(Stored data entries)
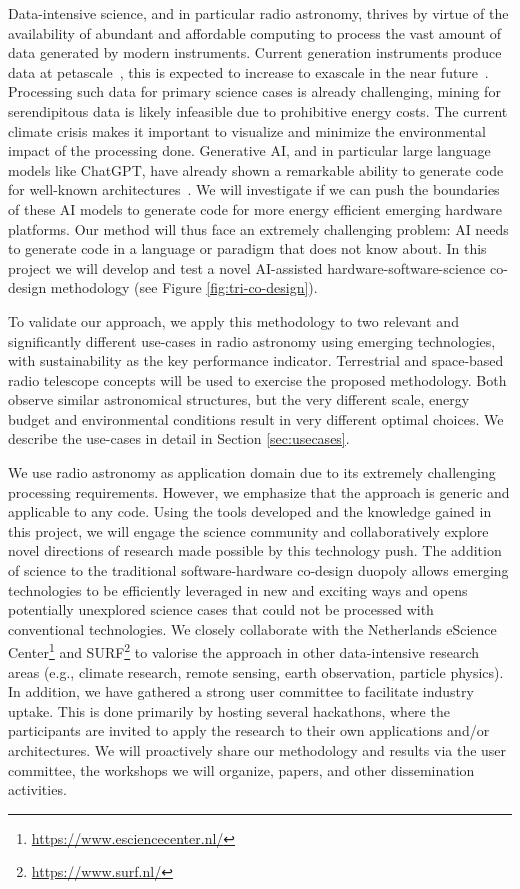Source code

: \documentclass[a4wide,twocolumn]{article}
\begin{document}
Data-intensive science, and in particular radio astronomy, thrives by virtue of the availability of abundant and affordable computing to process the vast amount of data generated by modern instruments. Current generation instruments produce data at petascale~\cite{broekema_cobalt_2018}, this is expected to increase to exascale in the near future~\cite{van2016towards,broekema2012exascale,broekema2012dome,engbersen2014ska}. Processing such data for primary science cases is already challenging, mining for serendipitous data is likely infeasible due to prohibitive energy costs. The current climate crisis makes it important to visualize and minimize the environmental impact of the processing done. Generative AI, and in particular large language models like ChatGPT, have already shown a remarkable ability to generate code for well-known architectures~\cite{godoy_evaluation_2023,nguyen_empirical_2022,barke_grounded_2023,le_coderl_2022}. We will investigate if we can push the boundaries of these AI models to generate code for more energy efficient emerging hardware platforms. Our method will thus face an extremely challenging problem: AI needs to generate code in a language or paradigm that does not know about. In this project we will develop and test a novel AI-assisted hardware-software-science co-design methodology (see Figure \ref{fig:tri-co-design}).

To validate our approach, we apply this methodology to two relevant and significantly different use-cases in radio astronomy using emerging technologies, with sustainability as the key performance indicator. Terrestrial and space-based radio telescope concepts will be used to exercise the proposed methodology. Both observe similar astronomical structures, but the very different scale, energy budget and environmental conditions result in very different optimal choices. We describe the use-cases in detail in Section \ref{sec:usecases}.

We use radio astronomy as application domain due to its extremely challenging processing requirements. However, we emphasize that the approach is generic and applicable to any code. Using the tools developed and the knowledge gained in this project, we will engage the science community and collaboratively explore novel directions of research made possible by this technology push. The addition of science to the traditional software-hardware co-design duopoly allows emerging technologies to be efficiently leveraged in new and exciting ways and opens potentially unexplored science cases that could not be processed with conventional technologies. We closely collaborate with the Netherlands eScience Center\footnote{\url{https://www.esciencecenter.nl/}} and SURF\footnote{\url{https://www.surf.nl/}} to valorise the approach in other data-intensive research areas (e.g., climate research, remote sensing, earth observation, particle physics). In addition, we have gathered a strong user committee to facilitate industry uptake. This is done primarily by hosting several hackathons, where the participants are invited to apply the research to their own applications and/or architectures. We will proactively share our methodology and results via the user committee, the workshops we will organize, papers, and other dissemination activities.
\end{document}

*About this exercise*. Output each entry shown above exactly as it stands, with all pictures removed.

*Answer to the problem*.
Source code

: \documentclass[a4wide,twocolumn]{article}
\begin{document}
Data-intensive science, and in particular radio astronomy, thrives by virtue of the availability of abundant and affordable computing to process the vast amount of data generated by modern instruments. Current generation instruments produce data at petascale~\cite{broekema_cobalt_2018}, this is expected to increase to exascale in the near future~\cite{van2016towards,broekema2012exascale,broekema2012dome,engbersen2014ska}. Processing such data for primary science cases is already challenging, mining for serendipitous data is likely infeasible due to prohibitive energy costs. The current climate crisis makes it important to visualize and minimize the environmental impact of the processing done. Generative AI, and in particular large language models like ChatGPT, have already shown a remarkable ability to generate code for well-known architectures~\cite{godoy_evaluation_2023,nguyen_empirical_2022,barke_grounded_2023,le_coderl_2022}. We will investigate if we can push the boundaries of these AI models to generate code for more energy efficient emerging hardware platforms. Our method will thus face an extremely challenging problem: AI needs to generate code in a language or paradigm that does not know about. In this project we will develop and test a novel AI-assisted hardware-software-science co-design methodology (see Figure \ref{fig:tri-co-design}).

To validate our approach, we apply this methodology to two relevant and significantly different use-cases in radio astronomy using emerging technologies, with sustainability as the key performance indicator. Terrestrial and space-based radio telescope concepts will be used to exercise the proposed methodology. Both observe similar astronomical structures, but the very different scale, energy budget and environmental conditions result in very different optimal choices. We describe the use-cases in detail in Section \ref{sec:usecases}.

We use radio astronomy as application domain due to its extremely challenging processing requirements. However, we emphasize that the approach is generic and applicable to any code. Using the tools developed and the knowledge gained in this project, we will engage the science community and collaboratively explore novel directions of research made possible by this technology push. The addition of science to the traditional software-hardware co-design duopoly allows emerging technologies to be efficiently leveraged in new and exciting ways and opens potentially unexplored science cases that could not be processed with conventional technologies. We closely collaborate with the Netherlands eScience Center\footnote{\url{https://www.esciencecenter.nl/}} and SURF\footnote{\url{https://www.surf.nl/}} to valorise the approach in other data-intensive research areas (e.g., climate research, remote sensing, earth observation, particle physics). In addition, we have gathered a strong user committee to facilitate industry uptake. This is done primarily by hosting several hackathons, where the participants are invited to apply the research to their own applications and/or architectures. We will proactively share our methodology and results via the user committee, the workshops we will organize, papers, and other dissemination activities.
\end{document}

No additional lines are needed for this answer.